EXERCISE DETAILS
Transcribe only the last portion of the material: exactly the lines from the one with "## AppScan informations" through the end, inclusive.

DATA TO EXAMINE
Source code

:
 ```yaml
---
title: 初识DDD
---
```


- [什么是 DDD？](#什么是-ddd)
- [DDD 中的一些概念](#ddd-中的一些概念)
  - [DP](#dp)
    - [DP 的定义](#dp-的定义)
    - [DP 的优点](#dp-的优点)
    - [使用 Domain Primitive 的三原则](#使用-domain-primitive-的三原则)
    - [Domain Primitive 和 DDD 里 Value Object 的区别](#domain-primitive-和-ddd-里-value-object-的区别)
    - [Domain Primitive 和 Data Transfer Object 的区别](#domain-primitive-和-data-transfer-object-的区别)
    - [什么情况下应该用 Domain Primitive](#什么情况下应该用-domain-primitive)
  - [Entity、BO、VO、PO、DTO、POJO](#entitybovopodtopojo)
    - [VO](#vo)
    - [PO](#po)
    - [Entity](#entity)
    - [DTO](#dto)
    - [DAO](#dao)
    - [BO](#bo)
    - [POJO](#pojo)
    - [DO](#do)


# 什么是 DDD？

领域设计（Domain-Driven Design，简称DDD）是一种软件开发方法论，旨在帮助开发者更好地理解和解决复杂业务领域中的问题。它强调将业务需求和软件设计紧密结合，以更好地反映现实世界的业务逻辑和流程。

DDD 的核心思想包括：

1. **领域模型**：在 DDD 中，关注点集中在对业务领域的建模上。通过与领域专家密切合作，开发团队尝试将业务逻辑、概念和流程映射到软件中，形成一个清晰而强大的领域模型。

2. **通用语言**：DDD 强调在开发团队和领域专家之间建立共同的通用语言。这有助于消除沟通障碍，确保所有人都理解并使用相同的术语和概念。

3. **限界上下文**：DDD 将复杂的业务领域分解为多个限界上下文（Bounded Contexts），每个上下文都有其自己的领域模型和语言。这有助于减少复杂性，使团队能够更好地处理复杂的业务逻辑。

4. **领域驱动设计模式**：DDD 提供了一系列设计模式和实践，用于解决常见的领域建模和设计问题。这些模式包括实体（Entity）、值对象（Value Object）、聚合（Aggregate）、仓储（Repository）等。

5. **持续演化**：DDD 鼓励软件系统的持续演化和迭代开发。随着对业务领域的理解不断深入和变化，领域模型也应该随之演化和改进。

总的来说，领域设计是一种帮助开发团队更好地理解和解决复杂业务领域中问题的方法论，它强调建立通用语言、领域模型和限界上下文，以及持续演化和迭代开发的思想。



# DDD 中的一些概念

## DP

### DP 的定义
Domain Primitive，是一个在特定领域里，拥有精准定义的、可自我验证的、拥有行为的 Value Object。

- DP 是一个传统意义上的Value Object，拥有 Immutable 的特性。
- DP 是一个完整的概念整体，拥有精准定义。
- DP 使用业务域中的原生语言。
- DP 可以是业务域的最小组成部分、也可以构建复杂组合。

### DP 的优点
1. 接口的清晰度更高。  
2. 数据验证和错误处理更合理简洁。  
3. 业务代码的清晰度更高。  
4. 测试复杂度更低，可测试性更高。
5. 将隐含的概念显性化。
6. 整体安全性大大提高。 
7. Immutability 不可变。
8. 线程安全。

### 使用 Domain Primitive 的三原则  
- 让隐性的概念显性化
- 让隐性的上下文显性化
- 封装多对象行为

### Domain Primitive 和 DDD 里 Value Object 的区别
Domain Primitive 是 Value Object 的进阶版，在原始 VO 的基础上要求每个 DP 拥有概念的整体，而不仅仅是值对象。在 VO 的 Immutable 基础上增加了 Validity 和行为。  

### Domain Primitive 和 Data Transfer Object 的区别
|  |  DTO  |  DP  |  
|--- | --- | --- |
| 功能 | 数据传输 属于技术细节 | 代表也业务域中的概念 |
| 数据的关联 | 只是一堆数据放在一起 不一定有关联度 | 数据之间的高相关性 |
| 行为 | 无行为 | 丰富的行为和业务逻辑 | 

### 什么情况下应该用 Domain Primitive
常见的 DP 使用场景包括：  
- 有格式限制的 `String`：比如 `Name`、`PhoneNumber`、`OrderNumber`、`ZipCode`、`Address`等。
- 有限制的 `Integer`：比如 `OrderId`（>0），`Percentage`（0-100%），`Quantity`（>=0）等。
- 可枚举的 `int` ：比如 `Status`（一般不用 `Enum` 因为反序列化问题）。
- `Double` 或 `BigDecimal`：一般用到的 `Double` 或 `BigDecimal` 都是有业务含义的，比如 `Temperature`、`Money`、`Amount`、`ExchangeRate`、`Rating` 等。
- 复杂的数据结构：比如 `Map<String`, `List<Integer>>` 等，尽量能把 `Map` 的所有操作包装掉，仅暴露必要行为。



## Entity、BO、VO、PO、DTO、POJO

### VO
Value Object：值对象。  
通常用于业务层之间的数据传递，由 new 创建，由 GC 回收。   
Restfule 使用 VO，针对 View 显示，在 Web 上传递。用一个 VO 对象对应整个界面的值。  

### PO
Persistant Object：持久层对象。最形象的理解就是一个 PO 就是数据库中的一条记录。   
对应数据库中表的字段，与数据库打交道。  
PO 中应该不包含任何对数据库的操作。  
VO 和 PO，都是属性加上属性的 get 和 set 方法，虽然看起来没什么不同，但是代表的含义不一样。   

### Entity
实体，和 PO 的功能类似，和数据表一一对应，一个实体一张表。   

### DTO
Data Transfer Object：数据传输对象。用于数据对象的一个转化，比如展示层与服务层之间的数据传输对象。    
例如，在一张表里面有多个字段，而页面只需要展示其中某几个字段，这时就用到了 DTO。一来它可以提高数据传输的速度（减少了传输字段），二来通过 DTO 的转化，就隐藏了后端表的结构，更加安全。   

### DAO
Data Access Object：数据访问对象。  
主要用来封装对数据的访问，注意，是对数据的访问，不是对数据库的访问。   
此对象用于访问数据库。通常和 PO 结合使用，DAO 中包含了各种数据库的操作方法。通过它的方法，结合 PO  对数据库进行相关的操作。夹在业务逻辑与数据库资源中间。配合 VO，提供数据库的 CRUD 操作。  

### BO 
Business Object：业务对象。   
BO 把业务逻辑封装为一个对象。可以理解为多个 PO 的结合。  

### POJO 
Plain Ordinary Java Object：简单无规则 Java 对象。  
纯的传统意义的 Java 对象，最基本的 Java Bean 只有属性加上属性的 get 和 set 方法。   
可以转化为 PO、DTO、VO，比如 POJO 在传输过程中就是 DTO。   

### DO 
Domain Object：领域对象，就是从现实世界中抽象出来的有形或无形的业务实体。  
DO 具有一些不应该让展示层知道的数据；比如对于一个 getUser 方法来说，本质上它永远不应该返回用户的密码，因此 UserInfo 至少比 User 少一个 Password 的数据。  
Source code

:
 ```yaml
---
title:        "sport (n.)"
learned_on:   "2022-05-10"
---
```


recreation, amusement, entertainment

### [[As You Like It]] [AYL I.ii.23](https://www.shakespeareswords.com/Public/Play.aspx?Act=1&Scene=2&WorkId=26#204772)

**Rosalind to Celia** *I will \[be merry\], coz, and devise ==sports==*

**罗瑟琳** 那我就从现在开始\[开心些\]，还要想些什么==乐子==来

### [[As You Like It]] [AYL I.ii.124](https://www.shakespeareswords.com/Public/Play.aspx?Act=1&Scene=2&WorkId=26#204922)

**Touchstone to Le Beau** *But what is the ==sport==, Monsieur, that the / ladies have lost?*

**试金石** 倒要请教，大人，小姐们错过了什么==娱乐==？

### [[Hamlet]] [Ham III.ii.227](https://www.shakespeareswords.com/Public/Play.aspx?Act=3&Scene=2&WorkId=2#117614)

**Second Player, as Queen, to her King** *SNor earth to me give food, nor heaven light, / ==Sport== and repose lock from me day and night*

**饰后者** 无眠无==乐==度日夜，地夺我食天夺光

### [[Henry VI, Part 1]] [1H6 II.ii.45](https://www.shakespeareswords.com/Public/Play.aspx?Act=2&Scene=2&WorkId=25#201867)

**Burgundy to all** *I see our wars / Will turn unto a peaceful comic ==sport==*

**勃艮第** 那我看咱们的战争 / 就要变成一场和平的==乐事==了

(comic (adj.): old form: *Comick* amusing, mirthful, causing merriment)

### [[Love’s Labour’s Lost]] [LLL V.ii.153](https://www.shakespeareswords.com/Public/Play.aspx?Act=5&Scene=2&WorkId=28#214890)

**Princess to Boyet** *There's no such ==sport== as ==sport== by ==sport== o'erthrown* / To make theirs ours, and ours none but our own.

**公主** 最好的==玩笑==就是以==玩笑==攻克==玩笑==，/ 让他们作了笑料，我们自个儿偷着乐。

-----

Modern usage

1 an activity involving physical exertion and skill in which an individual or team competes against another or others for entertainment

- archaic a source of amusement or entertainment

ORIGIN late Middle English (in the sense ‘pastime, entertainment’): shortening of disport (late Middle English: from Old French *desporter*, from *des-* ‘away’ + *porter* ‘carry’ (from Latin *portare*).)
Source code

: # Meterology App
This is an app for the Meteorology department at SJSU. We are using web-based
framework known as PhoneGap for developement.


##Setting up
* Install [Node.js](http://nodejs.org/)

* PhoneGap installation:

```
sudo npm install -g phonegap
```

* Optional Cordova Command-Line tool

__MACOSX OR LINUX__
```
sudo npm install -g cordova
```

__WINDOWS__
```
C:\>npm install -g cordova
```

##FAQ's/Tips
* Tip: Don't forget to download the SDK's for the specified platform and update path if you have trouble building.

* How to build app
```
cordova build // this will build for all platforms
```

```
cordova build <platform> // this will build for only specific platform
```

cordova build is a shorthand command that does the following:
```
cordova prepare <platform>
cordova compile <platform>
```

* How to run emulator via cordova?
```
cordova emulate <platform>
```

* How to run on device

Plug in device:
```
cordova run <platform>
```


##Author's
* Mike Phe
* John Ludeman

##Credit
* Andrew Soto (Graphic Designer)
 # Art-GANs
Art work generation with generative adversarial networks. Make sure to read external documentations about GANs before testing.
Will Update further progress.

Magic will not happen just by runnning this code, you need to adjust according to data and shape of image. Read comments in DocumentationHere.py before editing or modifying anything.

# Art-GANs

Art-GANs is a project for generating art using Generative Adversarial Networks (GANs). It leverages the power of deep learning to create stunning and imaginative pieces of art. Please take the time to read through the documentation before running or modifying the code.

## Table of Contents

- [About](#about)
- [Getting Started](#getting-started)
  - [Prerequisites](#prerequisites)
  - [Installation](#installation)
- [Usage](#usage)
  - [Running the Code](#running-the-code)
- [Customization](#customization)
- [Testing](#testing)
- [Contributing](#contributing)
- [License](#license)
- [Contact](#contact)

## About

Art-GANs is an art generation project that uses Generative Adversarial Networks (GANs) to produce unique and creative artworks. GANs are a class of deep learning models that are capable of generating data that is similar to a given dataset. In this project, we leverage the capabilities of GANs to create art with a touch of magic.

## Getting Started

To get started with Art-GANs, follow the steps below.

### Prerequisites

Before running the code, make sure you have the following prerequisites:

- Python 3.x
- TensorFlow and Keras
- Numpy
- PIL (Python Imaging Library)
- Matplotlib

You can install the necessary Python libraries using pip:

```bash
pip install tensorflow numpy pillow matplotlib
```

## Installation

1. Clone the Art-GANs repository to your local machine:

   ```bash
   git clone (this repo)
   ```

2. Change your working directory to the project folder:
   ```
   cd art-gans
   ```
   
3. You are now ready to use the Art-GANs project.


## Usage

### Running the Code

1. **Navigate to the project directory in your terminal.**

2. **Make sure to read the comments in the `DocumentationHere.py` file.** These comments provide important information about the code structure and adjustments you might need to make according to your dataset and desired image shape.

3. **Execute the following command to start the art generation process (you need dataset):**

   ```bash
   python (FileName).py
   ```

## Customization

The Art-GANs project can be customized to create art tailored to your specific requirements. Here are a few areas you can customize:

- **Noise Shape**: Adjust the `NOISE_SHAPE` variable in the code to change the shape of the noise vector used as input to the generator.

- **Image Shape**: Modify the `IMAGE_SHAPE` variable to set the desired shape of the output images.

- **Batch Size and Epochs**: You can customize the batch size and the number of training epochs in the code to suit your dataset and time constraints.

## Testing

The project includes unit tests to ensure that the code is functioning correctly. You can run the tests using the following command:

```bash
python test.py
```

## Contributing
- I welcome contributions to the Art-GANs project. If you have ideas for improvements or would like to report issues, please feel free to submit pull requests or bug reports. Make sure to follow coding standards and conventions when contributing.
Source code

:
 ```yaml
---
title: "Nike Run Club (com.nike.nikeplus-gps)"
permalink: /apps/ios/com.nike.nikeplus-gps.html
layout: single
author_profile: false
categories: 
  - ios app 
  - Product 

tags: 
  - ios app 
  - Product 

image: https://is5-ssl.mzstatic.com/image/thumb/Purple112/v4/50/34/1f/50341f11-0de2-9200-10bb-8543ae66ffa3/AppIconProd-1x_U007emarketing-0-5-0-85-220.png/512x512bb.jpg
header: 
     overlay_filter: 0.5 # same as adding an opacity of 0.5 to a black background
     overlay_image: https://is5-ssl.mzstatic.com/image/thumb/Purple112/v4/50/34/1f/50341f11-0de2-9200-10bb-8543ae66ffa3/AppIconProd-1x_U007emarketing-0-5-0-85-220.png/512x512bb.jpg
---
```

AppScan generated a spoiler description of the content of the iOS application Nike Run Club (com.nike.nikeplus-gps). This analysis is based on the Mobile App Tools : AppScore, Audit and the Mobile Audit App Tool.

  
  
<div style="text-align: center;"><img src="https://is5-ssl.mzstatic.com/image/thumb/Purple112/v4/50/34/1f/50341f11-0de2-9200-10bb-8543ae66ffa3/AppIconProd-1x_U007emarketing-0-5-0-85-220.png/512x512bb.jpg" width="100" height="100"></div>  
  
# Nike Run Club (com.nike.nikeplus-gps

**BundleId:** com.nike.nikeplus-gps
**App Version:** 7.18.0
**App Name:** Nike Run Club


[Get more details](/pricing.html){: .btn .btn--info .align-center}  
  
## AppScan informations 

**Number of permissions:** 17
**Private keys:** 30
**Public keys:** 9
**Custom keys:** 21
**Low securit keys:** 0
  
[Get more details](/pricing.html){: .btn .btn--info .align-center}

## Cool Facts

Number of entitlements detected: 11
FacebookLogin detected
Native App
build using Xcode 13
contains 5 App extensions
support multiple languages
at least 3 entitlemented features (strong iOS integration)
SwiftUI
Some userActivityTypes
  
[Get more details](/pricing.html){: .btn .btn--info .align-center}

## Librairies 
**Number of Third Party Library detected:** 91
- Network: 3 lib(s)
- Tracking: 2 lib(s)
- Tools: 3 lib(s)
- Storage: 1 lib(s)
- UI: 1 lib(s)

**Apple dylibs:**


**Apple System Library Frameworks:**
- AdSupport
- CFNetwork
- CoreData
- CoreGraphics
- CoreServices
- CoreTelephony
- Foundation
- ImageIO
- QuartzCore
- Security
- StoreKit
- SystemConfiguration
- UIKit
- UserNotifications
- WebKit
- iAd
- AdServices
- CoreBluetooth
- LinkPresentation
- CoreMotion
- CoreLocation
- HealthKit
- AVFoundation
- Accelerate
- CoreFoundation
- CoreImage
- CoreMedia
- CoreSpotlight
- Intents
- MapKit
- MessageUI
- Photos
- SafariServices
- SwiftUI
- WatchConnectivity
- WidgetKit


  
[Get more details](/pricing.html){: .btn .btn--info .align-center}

ANSWER SPACE
## AppScan informations 

**Number of permissions:** 17
**Private keys:** 30
**Public keys:** 9
**Custom keys:** 21
**Low securit keys:** 0
  
[Get more details](/pricing.html){: .btn .btn--info .align-center}

## Cool Facts

Number of entitlements detected: 11
FacebookLogin detected
Native App
build using Xcode 13
contains 5 App extensions
support multiple languages
at least 3 entitlemented features (strong iOS integration)
SwiftUI
Some userActivityTypes
  
[Get more details](/pricing.html){: .btn .btn--info .align-center}

## Librairies 
**Number of Third Party Library detected:** 91
- Network: 3 lib(s)
- Tracking: 2 lib(s)
- Tools: 3 lib(s)
- Storage: 1 lib(s)
- UI: 1 lib(s)

**Apple dylibs:**


**Apple System Library Frameworks:**
- AdSupport
- CFNetwork
- CoreData
- CoreGraphics
- CoreServices
- CoreTelephony
- Foundation
- ImageIO
- QuartzCore
- Security
- StoreKit
- SystemConfiguration
- UIKit
- UserNotifications
- WebKit
- iAd
- AdServices
- CoreBluetooth
- LinkPresentation
- CoreMotion
- CoreLocation
- HealthKit
- AVFoundation
- Accelerate
- CoreFoundation
- CoreImage
- CoreMedia
- CoreSpotlight
- Intents
- MapKit
- MessageUI
- Photos
- SafariServices
- SwiftUI
- WatchConnectivity
- WidgetKit


  
[Get more details](/pricing.html){: .btn .btn--info .align-center}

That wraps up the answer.